P or que Chopin? Cada pianista responde como sabe e pode. Stanislav Bunin pode mais do que sabe. Sua integral das "Baladas" e "Impromptus", terça no Cultura Artística, foi uma demonstração dessa potência, traduzida em velocidade e volume.
Ele tocou mais notas numa noite do que a maioria dos pianistas numa semana. É verdade que ficou devendo bom número delas, nos torvelinhos da "Balada nº 1" e de outras peças. Quando as coisas ficam difíceis, ele baixa a mão esquerda com força espetacular; baixa o pedal também, e a renda delicada e aristocrática de Chopin desaparece numa borrasca.
Nada disso chega a comprometer sua interpretação, porque não chega a ser incoerente com ela: seu Chopin é menos o poeta refinado das ambiguidades do que um visionário à procura de revelações. E as revelações se confundem com esse drama de gestos impetuosos, ataques à sensibilidade que a música acordou.
A organização do programa é uma evidência de que Bunin tem ambições mais altas. A sequência da primeira parte, intercalando duas "Baladas" e três "Impromptus", compôs uma progressão cromática das tonalidades, da tônica à dominante.
E a segunda parte fez o retorno, nos deixando a um passo de voltar ao início. É informação para especialistas, mas deve ser perceptível para o bom ouvinte. A música fez uma viagem circular.
Esse tipo de engenho formal não ganha muito espaço na arte de Bunin. Ainda bem: pois é um pianista mais impulsivo do que analítico. Infelizmente: pois seus impulsos nem sempre multiplicam os sentidos da música.
Boa parte do interesse (ou, para usar uma palavra do outro campo, da "mágica") das "Baladas" vem da apropriação da narrativa oral, da fábula popular, para a música sem palavras. E não foi sempre que essa dimensão literária das "Baladas" se deixou ouvir na sua interpretação. Também a heterofonia (o mesmo tema soando, fora de fase, em duas vozes), que é onde Chopin mais demonstra sua inspiração bachiana, não chegou a interessar.

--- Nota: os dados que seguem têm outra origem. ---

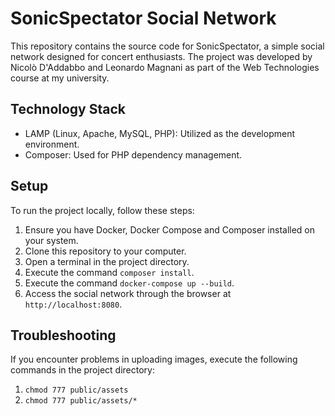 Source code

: # SonicSpectator Social Network

This repository contains the source code for SonicSpectator, a simple social network designed for concert enthusiasts.
The project was developed by Nicolò D'Addabbo and Leonardo Magnani as part of the Web Technologies course at my university.

## Technology Stack
  - LAMP (Linux, Apache, MySQL, PHP): Utilized as the development environment.
  - Composer: Used for PHP dependency management.

## Setup

To run the project locally, follow these steps:

  1. Ensure you have Docker, Docker Compose and Composer installed on your system.
  2. Clone this repository to your computer.
  3. Open a terminal in the project directory.
  4. Execute the command `composer install`.
  5. Execute the command `docker-compose up --build`.
  6. Access the social network through the browser at `http://localhost:8080`.

## Troubleshooting

If you encounter problems in uploading images, execute the following commands in the project directory: 
  1. `chmod 777 public/assets`
  2. `chmod 777 public/assets/*`
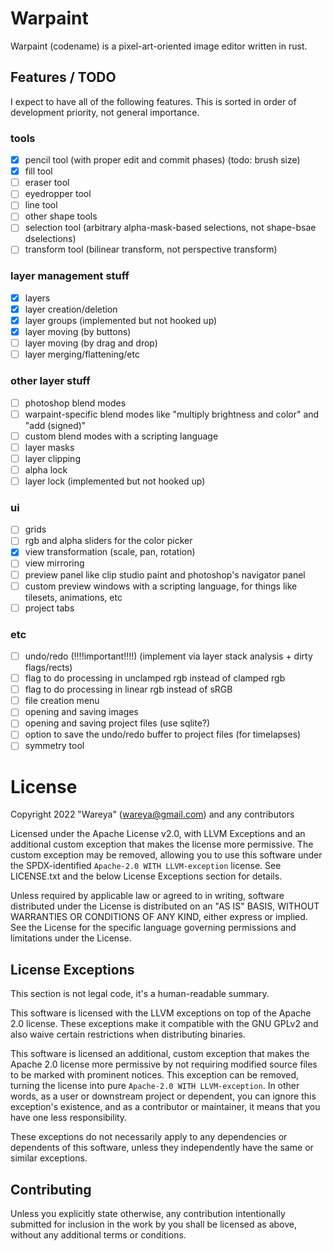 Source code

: # Warpaint

Warpaint (codename) is a pixel-art-oriented image editor written in rust.

## Features / TODO

I expect to have all of the following features. This is sorted in order of development priority, not general importance.

### tools
- [x] pencil tool (with proper edit and commit phases) (todo: brush size)
- [x] fill tool
- [ ] eraser tool
- [ ] eyedropper tool
- [ ] line tool
- [ ] other shape tools
- [ ] selection tool (arbitrary alpha-mask-based selections, not shape-bsae dselections)
- [ ] transform tool (bilinear transform, not perspective transform)

### layer management stuff
- [x] layers
- [x] layer creation/deletion
- [x] layer groups (implemented but not hooked up)
- [x] layer moving (by buttons)
- [ ] layer moving (by drag and drop)
- [ ] layer merging/flattening/etc

### other layer stuff
- [ ] photoshop blend modes
- [ ] warpaint-specific blend modes like "multiply brightness and color" and "add (signed)"
- [ ] custom blend modes with a scripting language
- [ ] layer masks
- [ ] layer clipping
- [ ] alpha lock
- [ ] layer lock (implemented but not hooked up)

### ui
- [ ] grids
- [ ] rgb and alpha sliders for the color picker
- [x] view transformation (scale, pan, rotation)
- [ ] view mirroring
- [ ] preview panel like clip studio paint and photoshop's navigator panel
- [ ] custom preview windows with a scripting language, for things like tilesets, animations, etc
- [ ] project tabs

### etc
- [ ] undo/redo (!!!!important!!!!) (implement via layer stack analysis + dirty flags/rects)
- [ ] flag to do processing in unclamped rgb instead of clamped rgb
- [ ] flag to do processing in linear rgb instead of sRGB
- [ ] file creation menu
- [ ] opening and saving images
- [ ] opening and saving project files (use sqlite?)
- [ ] option to save the undo/redo buffer to project files (for timelapses)
- [ ] symmetry tool

# License

Copyright 2022 "Wareya" (wareya@gmail.com) and any contributors

Licensed under the Apache License v2.0, with LLVM Exceptions and an
additional custom exception that makes the license more permissive.
The custom exception may be removed, allowing you to use this software
under the SPDX-identified `Apache-2.0 WITH LLVM-exception` license. See
LICENSE.txt and the below License Exceptions section for details.

Unless required by applicable law or agreed to in writing, software
distributed under the License is distributed on an "AS IS" BASIS,
WITHOUT WARRANTIES OR CONDITIONS OF ANY KIND, either express or implied.
See the License for the specific language governing permissions and
limitations under the License.

## License Exceptions

This section is not legal code, it's a human-readable summary.

This software is licensed with the LLVM exceptions on top of the
Apache 2.0 license. These exceptions make it compatible with the GNU
GPLv2 and also waive certain restrictions when distributing binaries.

This software is licensed an additional, custom exception that makes the
Apache 2.0 license more permissive by not requiring modified source
files to be marked with prominent notices. This exception can be
removed, turning the license into pure `Apache-2.0 WITH LLVM-exception`.
In other words, as a user or downstream project or dependent, you can
ignore this exception's existence, and as a contributor or maintainer,
it means that you have one less responsibility.

These exceptions do not necessarily apply to any dependencies or
dependents of this software, unless they independently have the same or
similar exceptions.

## Contributing

Unless you explicitly state otherwise, any contribution intentionally
submitted for inclusion in the work by you shall be licensed as above,
without any additional terms or conditions.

Bunin teve momentos de grandeza. Nem sempre os mais exuberantes; até, talvez, o contrário. Seu "Impromptu nº 3" ou o início da "Balada nº 4" traduziram Chopin para um mundo de contornos menos definidos, suspenso em harmonias sem chão. E as explosões e tumultos foram impressionantes, a manopla esquerda tirando trombones do piano, e a direita, um vendaval.
A impressão é de que ele sabe menos do que pode. Pode-se admirar um pianista como Bunin, mas não é um músico que fica na memória, muito menos no coração (e não só pela antipatia pessoal, assinada com o gesto de fechar o tampo do piano logo após o bis, dado a contragosto). Não comoveu. Não iluminou. Foi mais um Chopin, entre os infinitos que cabem na música.